(ACTION ITEM)
Restate the records below word for word, leaving nothing out.

[Opening EXERCISE DATA section]

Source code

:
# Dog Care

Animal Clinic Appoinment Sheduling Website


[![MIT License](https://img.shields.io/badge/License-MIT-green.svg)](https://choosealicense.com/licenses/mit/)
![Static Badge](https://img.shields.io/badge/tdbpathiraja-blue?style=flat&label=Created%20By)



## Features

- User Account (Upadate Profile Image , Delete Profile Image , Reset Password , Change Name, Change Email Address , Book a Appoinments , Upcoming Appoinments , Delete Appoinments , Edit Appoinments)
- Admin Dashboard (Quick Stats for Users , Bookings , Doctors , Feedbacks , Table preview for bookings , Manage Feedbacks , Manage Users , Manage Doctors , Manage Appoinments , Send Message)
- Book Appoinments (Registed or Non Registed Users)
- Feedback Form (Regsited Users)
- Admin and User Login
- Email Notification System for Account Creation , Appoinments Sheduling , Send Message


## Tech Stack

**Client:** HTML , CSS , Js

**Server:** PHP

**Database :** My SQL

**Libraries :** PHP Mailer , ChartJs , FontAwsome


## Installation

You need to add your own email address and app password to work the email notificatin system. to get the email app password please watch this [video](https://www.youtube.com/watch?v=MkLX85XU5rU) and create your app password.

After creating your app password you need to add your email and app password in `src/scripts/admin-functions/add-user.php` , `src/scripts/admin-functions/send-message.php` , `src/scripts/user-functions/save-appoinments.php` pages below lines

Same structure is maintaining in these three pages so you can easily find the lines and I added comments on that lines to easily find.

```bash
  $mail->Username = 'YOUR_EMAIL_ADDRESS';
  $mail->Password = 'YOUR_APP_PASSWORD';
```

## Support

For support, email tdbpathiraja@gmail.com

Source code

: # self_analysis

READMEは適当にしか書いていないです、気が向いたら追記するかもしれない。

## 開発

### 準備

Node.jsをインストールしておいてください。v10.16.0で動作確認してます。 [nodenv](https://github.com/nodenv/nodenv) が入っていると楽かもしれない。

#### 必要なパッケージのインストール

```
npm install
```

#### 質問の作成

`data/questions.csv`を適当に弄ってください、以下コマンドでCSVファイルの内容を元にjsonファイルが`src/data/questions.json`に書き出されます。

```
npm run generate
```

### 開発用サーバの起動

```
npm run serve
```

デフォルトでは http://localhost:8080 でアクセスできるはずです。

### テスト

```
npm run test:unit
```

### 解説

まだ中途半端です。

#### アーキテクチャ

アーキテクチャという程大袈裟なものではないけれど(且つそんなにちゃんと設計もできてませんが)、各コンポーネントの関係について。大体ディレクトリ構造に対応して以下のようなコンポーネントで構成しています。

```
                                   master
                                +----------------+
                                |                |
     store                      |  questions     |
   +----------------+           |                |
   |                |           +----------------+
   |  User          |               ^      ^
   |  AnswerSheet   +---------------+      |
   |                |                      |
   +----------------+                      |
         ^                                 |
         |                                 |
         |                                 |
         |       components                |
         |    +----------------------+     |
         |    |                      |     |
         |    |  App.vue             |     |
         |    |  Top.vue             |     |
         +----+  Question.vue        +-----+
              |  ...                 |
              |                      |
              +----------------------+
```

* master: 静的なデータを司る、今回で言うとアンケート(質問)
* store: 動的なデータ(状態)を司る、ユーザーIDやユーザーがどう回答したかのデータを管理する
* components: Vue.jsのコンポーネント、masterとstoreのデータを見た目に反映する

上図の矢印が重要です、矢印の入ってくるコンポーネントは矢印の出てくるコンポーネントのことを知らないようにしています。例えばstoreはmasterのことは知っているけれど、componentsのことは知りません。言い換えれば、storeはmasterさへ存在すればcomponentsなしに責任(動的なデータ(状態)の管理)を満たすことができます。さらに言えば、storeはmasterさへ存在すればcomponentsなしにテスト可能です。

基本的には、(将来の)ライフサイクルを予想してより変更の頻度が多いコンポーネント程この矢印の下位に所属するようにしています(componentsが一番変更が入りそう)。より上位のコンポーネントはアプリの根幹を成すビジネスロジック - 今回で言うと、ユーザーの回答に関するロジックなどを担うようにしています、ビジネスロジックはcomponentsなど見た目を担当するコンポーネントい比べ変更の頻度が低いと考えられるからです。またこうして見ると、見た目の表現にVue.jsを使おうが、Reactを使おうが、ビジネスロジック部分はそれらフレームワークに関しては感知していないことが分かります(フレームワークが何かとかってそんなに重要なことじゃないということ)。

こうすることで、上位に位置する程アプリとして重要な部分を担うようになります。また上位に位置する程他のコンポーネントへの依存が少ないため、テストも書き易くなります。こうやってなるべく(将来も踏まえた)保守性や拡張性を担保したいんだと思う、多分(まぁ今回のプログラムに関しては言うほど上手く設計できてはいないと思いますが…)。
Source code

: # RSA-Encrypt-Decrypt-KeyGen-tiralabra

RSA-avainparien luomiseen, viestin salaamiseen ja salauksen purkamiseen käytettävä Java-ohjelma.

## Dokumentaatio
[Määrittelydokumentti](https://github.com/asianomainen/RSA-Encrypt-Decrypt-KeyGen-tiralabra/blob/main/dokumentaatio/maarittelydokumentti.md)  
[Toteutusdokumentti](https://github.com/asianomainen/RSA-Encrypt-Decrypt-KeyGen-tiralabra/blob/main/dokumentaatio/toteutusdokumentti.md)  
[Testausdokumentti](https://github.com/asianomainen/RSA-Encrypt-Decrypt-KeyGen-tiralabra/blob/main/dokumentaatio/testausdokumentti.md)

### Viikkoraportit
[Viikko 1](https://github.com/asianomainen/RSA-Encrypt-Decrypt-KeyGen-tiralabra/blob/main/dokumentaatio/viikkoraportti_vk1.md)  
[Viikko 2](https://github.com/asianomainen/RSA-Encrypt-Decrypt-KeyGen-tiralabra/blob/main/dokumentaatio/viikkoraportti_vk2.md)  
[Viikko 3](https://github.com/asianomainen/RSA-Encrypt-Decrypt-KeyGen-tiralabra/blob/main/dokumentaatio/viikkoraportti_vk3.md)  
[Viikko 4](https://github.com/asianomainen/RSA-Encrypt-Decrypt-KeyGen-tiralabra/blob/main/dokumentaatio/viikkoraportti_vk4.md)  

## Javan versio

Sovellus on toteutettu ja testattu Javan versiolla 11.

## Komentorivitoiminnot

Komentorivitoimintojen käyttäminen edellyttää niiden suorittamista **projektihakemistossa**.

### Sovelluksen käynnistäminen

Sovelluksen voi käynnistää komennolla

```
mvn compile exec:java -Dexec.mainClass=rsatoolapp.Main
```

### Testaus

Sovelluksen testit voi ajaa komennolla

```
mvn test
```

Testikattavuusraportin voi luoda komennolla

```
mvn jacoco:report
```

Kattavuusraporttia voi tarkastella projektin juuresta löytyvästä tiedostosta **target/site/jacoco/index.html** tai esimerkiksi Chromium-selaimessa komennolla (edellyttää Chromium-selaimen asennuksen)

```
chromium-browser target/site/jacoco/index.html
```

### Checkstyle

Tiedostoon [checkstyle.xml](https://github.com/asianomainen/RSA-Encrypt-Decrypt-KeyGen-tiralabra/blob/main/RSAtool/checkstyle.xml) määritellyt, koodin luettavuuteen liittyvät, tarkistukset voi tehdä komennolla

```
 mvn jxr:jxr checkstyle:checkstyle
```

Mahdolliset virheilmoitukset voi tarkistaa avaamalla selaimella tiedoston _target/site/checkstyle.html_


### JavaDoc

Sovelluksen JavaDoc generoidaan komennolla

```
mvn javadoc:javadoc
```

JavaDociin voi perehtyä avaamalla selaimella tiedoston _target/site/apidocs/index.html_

[Closing EXERCISE DATA section]

(ANSWER SPACE)
Source code

:
# Dog Care

Animal Clinic Appoinment Sheduling Website


[![MIT License](https://img.shields.io/badge/License-MIT-green.svg)](https://choosealicense.com/licenses/mit/)
![Static Badge](https://img.shields.io/badge/tdbpathiraja-blue?style=flat&label=Created%20By)



## Features

- User Account (Upadate Profile Image , Delete Profile Image , Reset Password , Change Name, Change Email Address , Book a Appoinments , Upcoming Appoinments , Delete Appoinments , Edit Appoinments)
- Admin Dashboard (Quick Stats for Users , Bookings , Doctors , Feedbacks , Table preview for bookings , Manage Feedbacks , Manage Users , Manage Doctors , Manage Appoinments , Send Message)
- Book Appoinments (Registed or Non Registed Users)
- Feedback Form (Regsited Users)
- Admin and User Login
- Email Notification System for Account Creation , Appoinments Sheduling , Send Message


## Tech Stack

**Client:** HTML , CSS , Js

**Server:** PHP

**Database :** My SQL

**Libraries :** PHP Mailer , ChartJs , FontAwsome


## Installation

You need to add your own email address and app password to work the email notificatin system. to get the email app password please watch this [video](https://www.youtube.com/watch?v=MkLX85XU5rU) and create your app password.

After creating your app password you need to add your email and app password in `src/scripts/admin-functions/add-user.php` , `src/scripts/admin-functions/send-message.php` , `src/scripts/user-functions/save-appoinments.php` pages below lines

Same structure is maintaining in these three pages so you can easily find the lines and I added comments on that lines to easily find.

```bash
  $mail->Username = 'YOUR_EMAIL_ADDRESS';
  $mail->Password = 'YOUR_APP_PASSWORD';
```

## Support

For support, email tdbpathiraja@gmail.com

Source code

: # self_analysis

READMEは適当にしか書いていないです、気が向いたら追記するかもしれない。

## 開発

### 準備

Node.jsをインストールしておいてください。v10.16.0で動作確認してます。 [nodenv](https://github.com/nodenv/nodenv) が入っていると楽かもしれない。

#### 必要なパッケージのインストール

```
npm install
```

#### 質問の作成

`data/questions.csv`を適当に弄ってください、以下コマンドでCSVファイルの内容を元にjsonファイルが`src/data/questions.json`に書き出されます。

```
npm run generate
```

### 開発用サーバの起動

```
npm run serve
```

デフォルトでは http://localhost:8080 でアクセスできるはずです。

### テスト

```
npm run test:unit
```

### 解説

まだ中途半端です。

#### アーキテクチャ

アーキテクチャという程大袈裟なものではないけれど(且つそんなにちゃんと設計もできてませんが)、各コンポーネントの関係について。大体ディレクトリ構造に対応して以下のようなコンポーネントで構成しています。

```
                                   master
                                +----------------+
                                |                |
     store                      |  questions     |
   +----------------+           |                |
   |                |           +----------------+
   |  User          |               ^      ^
   |  AnswerSheet   +---------------+      |
   |                |                      |
   +----------------+                      |
         ^                                 |
         |                                 |
         |                                 |
         |       components                |
         |    +----------------------+     |
         |    |                      |     |
         |    |  App.vue             |     |
         |    |  Top.vue             |     |
         +----+  Question.vue        +-----+
              |  ...                 |
              |                      |
              +----------------------+
```

* master: 静的なデータを司る、今回で言うとアンケート(質問)
* store: 動的なデータ(状態)を司る、ユーザーIDやユーザーがどう回答したかのデータを管理する
* components: Vue.jsのコンポーネント、masterとstoreのデータを見た目に反映する

上図の矢印が重要です、矢印の入ってくるコンポーネントは矢印の出てくるコンポーネントのことを知らないようにしています。例えばstoreはmasterのことは知っているけれど、componentsのことは知りません。言い換えれば、storeはmasterさへ存在すればcomponentsなしに責任(動的なデータ(状態)の管理)を満たすことができます。さらに言えば、storeはmasterさへ存在すればcomponentsなしにテスト可能です。

基本的には、(将来の)ライフサイクルを予想してより変更の頻度が多いコンポーネント程この矢印の下位に所属するようにしています(componentsが一番変更が入りそう)。より上位のコンポーネントはアプリの根幹を成すビジネスロジック - 今回で言うと、ユーザーの回答に関するロジックなどを担うようにしています、ビジネスロジックはcomponentsなど見た目を担当するコンポーネントい比べ変更の頻度が低いと考えられるからです。またこうして見ると、見た目の表現にVue.jsを使おうが、Reactを使おうが、ビジネスロジック部分はそれらフレームワークに関しては感知していないことが分かります(フレームワークが何かとかってそんなに重要なことじゃないということ)。

こうすることで、上位に位置する程アプリとして重要な部分を担うようになります。また上位に位置する程他のコンポーネントへの依存が少ないため、テストも書き易くなります。こうやってなるべく(将来も踏まえた)保守性や拡張性を担保したいんだと思う、多分(まぁ今回のプログラムに関しては言うほど上手く設計できてはいないと思いますが…)。
Source code

: # RSA-Encrypt-Decrypt-KeyGen-tiralabra

RSA-avainparien luomiseen, viestin salaamiseen ja salauksen purkamiseen käytettävä Java-ohjelma.

## Dokumentaatio
[Määrittelydokumentti](https://github.com/asianomainen/RSA-Encrypt-Decrypt-KeyGen-tiralabra/blob/main/dokumentaatio/maarittelydokumentti.md)  
[Toteutusdokumentti](https://github.com/asianomainen/RSA-Encrypt-Decrypt-KeyGen-tiralabra/blob/main/dokumentaatio/toteutusdokumentti.md)  
[Testausdokumentti](https://github.com/asianomainen/RSA-Encrypt-Decrypt-KeyGen-tiralabra/blob/main/dokumentaatio/testausdokumentti.md)

### Viikkoraportit
[Viikko 1](https://github.com/asianomainen/RSA-Encrypt-Decrypt-KeyGen-tiralabra/blob/main/dokumentaatio/viikkoraportti_vk1.md)  
[Viikko 2](https://github.com/asianomainen/RSA-Encrypt-Decrypt-KeyGen-tiralabra/blob/main/dokumentaatio/viikkoraportti_vk2.md)  
[Viikko 3](https://github.com/asianomainen/RSA-Encrypt-Decrypt-KeyGen-tiralabra/blob/main/dokumentaatio/viikkoraportti_vk3.md)  
[Viikko 4](https://github.com/asianomainen/RSA-Encrypt-Decrypt-KeyGen-tiralabra/blob/main/dokumentaatio/viikkoraportti_vk4.md)  

## Javan versio

Sovellus on toteutettu ja testattu Javan versiolla 11.

## Komentorivitoiminnot

Komentorivitoimintojen käyttäminen edellyttää niiden suorittamista **projektihakemistossa**.

### Sovelluksen käynnistäminen

Sovelluksen voi käynnistää komennolla

```
mvn compile exec:java -Dexec.mainClass=rsatoolapp.Main
```

### Testaus

Sovelluksen testit voi ajaa komennolla

```
mvn test
```

Testikattavuusraportin voi luoda komennolla

```
mvn jacoco:report
```

Kattavuusraporttia voi tarkastella projektin juuresta löytyvästä tiedostosta **target/site/jacoco/index.html** tai esimerkiksi Chromium-selaimessa komennolla (edellyttää Chromium-selaimen asennuksen)

```
chromium-browser target/site/jacoco/index.html
```

### Checkstyle

Tiedostoon [checkstyle.xml](https://github.com/asianomainen/RSA-Encrypt-Decrypt-KeyGen-tiralabra/blob/main/RSAtool/checkstyle.xml) määritellyt, koodin luettavuuteen liittyvät, tarkistukset voi tehdä komennolla

```
 mvn jxr:jxr checkstyle:checkstyle
```

Mahdolliset virheilmoitukset voi tarkistaa avaamalla selaimella tiedoston _target/site/checkstyle.html_


### JavaDoc

Sovelluksen JavaDoc generoidaan komennolla

```
mvn javadoc:javadoc
```

JavaDociin voi perehtyä avaamalla selaimella tiedoston _target/site/apidocs/index.html_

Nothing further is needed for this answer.